História e Audiovisual: pode(res), discursos, linguagens, mitos e mitologias políticas | Temporalidades | 2022

Detalhe de capa de Historia Audiovisual de Rafael Rosa Hagemeyer Autentica 2012
Detalhe de capa de História & Audiovisual, de Rafael Rosa Hagemeyer (Autêntica, 2012)

Trata-se de uma experiência interessante refletir sobre o percurso da Revista Temporalidades, desde sua concepção até a sua atual edição, e perceber como os dossiês temáticos apresentados pela Revista dialogam com perspectivas de naturezas distintas em termos de fontes historiográficas. Por meio da diversidade de temas seus textos trazem, associados a historiografia e debates que proporcionam, percebe-se que, de fato, a Revista Temporalidades cumpre o papel que se propõe.

Fiz parte da equipe de concepção e produção da Revista entre os anos de 2013 e 2014, e hoje, quase uma década depois, me sinto lisonjeado de ser convidado a escrever a apresentação da Revista, sobretudo, diante de um dossiê que me compraz e que também faz parte de minha trajetória enquanto discente do Programa de Pós-graduação em História da UFMG e dos seguimentos de minhas pesquisas.

Interessante notar também que a temática do dossiê desta edição traz um filme a mente, pois considero que nem sempre, desde o seu advento como fonte importante na historiografia, o audiovisual teve o destaque merecido entre as pesquisas historiográficas no Departamento de Pósgraduação em História da UFMG. Confesso que na primeira década do século XXI, quando ingressei na linha de pesquisa “História e Culturas Políticas”, senti que as pesquisas de História que traziam o cinema e o audiovisual como fonte geravam estranhamentos, assim como pesquisas de outros colegas que, em alguns casos, nas mesas das lanchonetes da FAFICH ou mesmo em salas de aulas ou bares, chegaram a ser chamadas de fontes alternativas.
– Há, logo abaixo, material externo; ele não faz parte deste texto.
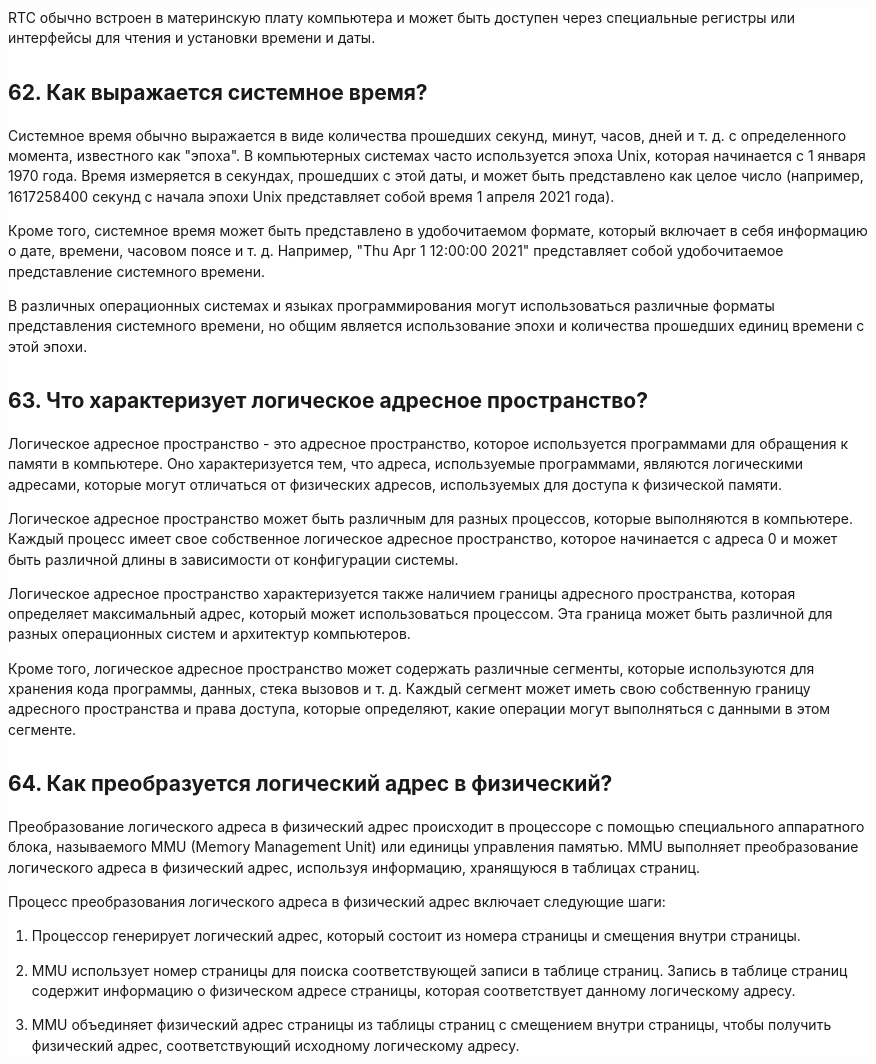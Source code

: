 RTC обычно встроен в материнскую плату компьютера и может быть доступен через специальные регистры или интерфейсы для чтения и установки времени и даты.


## 62. Как выражается системное время?
Системное время обычно выражается в виде количества прошедших секунд, минут, часов, дней и т. д. с определенного момента, известного как "эпоха". В компьютерных системах часто используется эпоха Unix, которая начинается с 1 января 1970 года. Время измеряется в секундах, прошедших с этой даты, и может быть представлено как целое число (например, 1617258400 секунд с начала эпохи Unix представляет собой время 1 апреля 2021 года).

Кроме того, системное время может быть представлено в удобочитаемом формате, который включает в себя информацию о дате, времени, часовом поясе и т. д. Например, "Thu Apr 1 12:00:00 2021" представляет собой удобочитаемое представление системного времени.

В различных операционных системах и языках программирования могут использоваться различные форматы представления системного времени, но общим является использование эпохи и количества прошедших единиц времени с этой эпохи.

## 63. Что характеризует логическое адресное пространство?
Логическое адресное пространство - это адресное пространство, которое используется программами для обращения к памяти в компьютере. Оно характеризуется тем, что адреса, используемые программами, являются логическими адресами, которые могут отличаться от физических адресов, используемых для доступа к физической памяти.

Логическое адресное пространство может быть различным для разных процессов, которые выполняются в компьютере. Каждый процесс имеет свое собственное логическое адресное пространство, которое начинается с адреса 0 и может быть различной длины в зависимости от конфигурации системы.

Логическое адресное пространство характеризуется также наличием границы адресного пространства, которая определяет максимальный адрес, который может использоваться процессом. Эта граница может быть различной для разных операционных систем и архитектур компьютеров.

Кроме того, логическое адресное пространство может содержать различные сегменты, которые используются для хранения кода программы, данных, стека вызовов и т. д. Каждый сегмент может иметь свою собственную границу адресного пространства и права доступа, которые определяют, какие операции могут выполняться с данными в этом сегменте.

## 64. Как преобразуется логический адрес в физический?
Преобразование логического адреса в физический адрес происходит в процессоре с помощью специального аппаратного блока, называемого MMU (Memory Management Unit) или единицы управления памятью. MMU выполняет преобразование логического адреса в физический адрес, используя информацию, хранящуюся в таблицах страниц.

Процесс преобразования логического адреса в физический адрес включает следующие шаги:

1. Процессор генерирует логический адрес, который состоит из номера страницы и смещения внутри страницы.

2. MMU использует номер страницы для поиска соответствующей записи в таблице страниц. Запись в таблице страниц содержит информацию о физическом адресе страницы, которая соответствует данному логическому адресу.

3. MMU объединяет физический адрес страницы из таблицы страниц с смещением внутри страницы, чтобы получить физический адрес, соответствующий исходному логическому адресу.
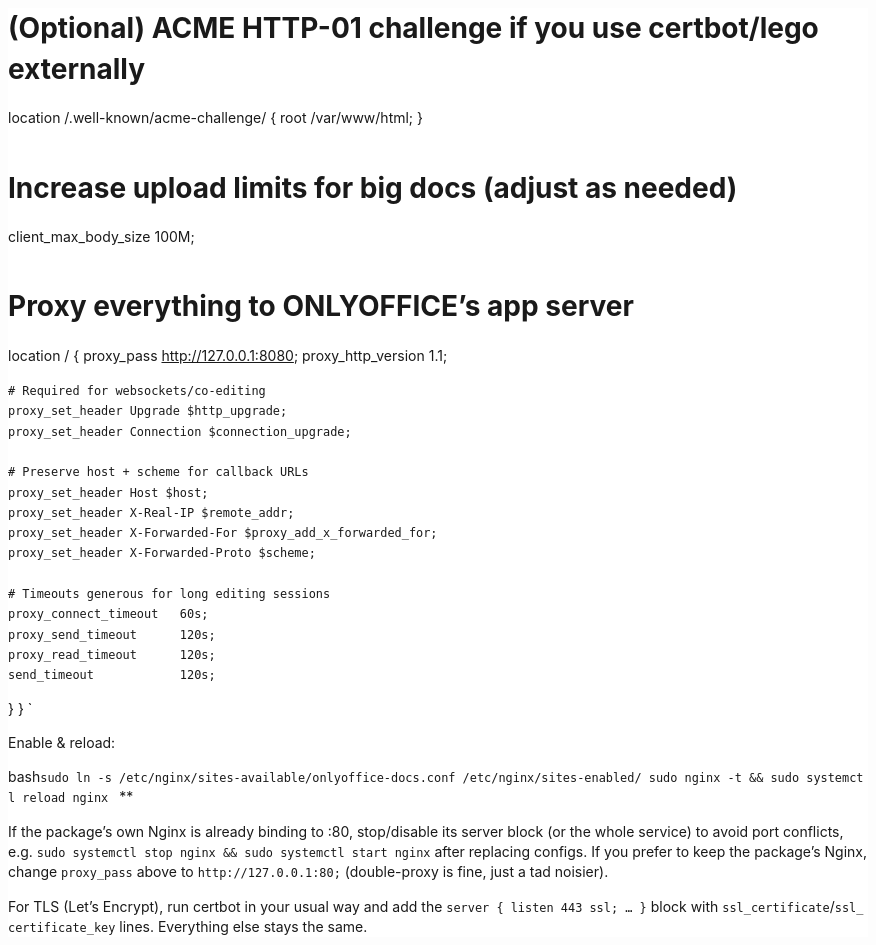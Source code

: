   # (Optional) ACME HTTP-01 challenge if you use certbot/lego externally
  location /.well-known/acme-challenge/ { root /var/www/html; }

  # Increase upload limits for big docs (adjust as needed)
  client_max_body_size 100M;

  # Proxy everything to ONLYOFFICE’s app server
  location / {
    proxy_pass         http://127.0.0.1:8080;
    proxy_http_version 1.1;

    # Required for websockets/co-editing
    proxy_set_header Upgrade $http_upgrade;
    proxy_set_header Connection $connection_upgrade;

    # Preserve host + scheme for callback URLs
    proxy_set_header Host $host;
    proxy_set_header X-Real-IP $remote_addr;
    proxy_set_header X-Forwarded-For $proxy_add_x_forwarded_for;
    proxy_set_header X-Forwarded-Proto $scheme;

    # Timeouts generous for long editing sessions
    proxy_connect_timeout   60s;
    proxy_send_timeout      120s;
    proxy_read_timeout      120s;
    send_timeout            120s;
  }
}
`</pre>

Enable & reload:

bash`sudo ln -s /etc/nginx/sites-available/onlyoffice-docs.conf /etc/nginx/sites-enabled/
sudo nginx -t && sudo systemctl reload nginx
`</pre>
**

If the package’s own Nginx is already binding to :80, stop/disable its server block (or the whole service) to avoid port conflicts, e.g. `sudo systemctl stop nginx && sudo systemctl start nginx` after replacing configs. If you prefer to keep the package’s Nginx, change `proxy_pass` above to `http://127.0.0.1:80;` (double-proxy is fine, just a tad noisier).

For TLS (Let’s Encrypt), run certbot in your usual way and add the `server { listen 443 ssl; … }` block with `ssl_certificate`/`ssl_certificate_key` lines. Everything else stays the same.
Desde daquele momento nós, os poucos pretendentes a pesquisadores que nos aventurávamos por essa área, indagávamos o sentido do termo alternativa, ou seja, alternativa ao que e a quem?

Pesquisas sobre audiovisual ou quadrinhos, entre outros temas correlatos, muitas vezes causavam a sensação em alguns como “escapismo” as fontes tradicionais, aquelas de arquivos empoeirados, como se tinha na memória de alguns como a imagem do historiador padrão. Daí questionávamos: O que são fontes tradicionais?

Muito longe de incomodar, estas percepções nos deixavam mais seguros a respeito do que estávamos fazendo. Afinal de contas, as pesquisas foram selecionadas e nossos orientadores, bem mais experientes, sabiam o que estavam propondo. E não sentíamos também a necessidade da legitimação por pares das salas de aula, pois naquele momento já existia toda uma gama de bibliografias e eventos sobre o tema, que por si só, asseguravam nossas pesquisas vindouras. Na verdade, a necessidade de explicar muitas vezes a importância do audiovisual como fonte da historiografia pode ter sido até mesmo positiva, pois nos fez ler e conhecer mais sobre o tema. Digo isto porque ninguém neste contexto precisou ficar explicando que as Cúrias de Mariana e seus documentos eram fontes importantes de pesquisa para a historiografia, como de fato, o são. Mas as necessidades de explicações para se justificar as pesquisas tendo o audiovisual como fonte eram recorrentes. E hoje, mediante o exemplo desta publicação, ao que parece, esta necessidade foi superada e o audiovisual é compreendido na proporção de sua importância entre os discentes do Programa.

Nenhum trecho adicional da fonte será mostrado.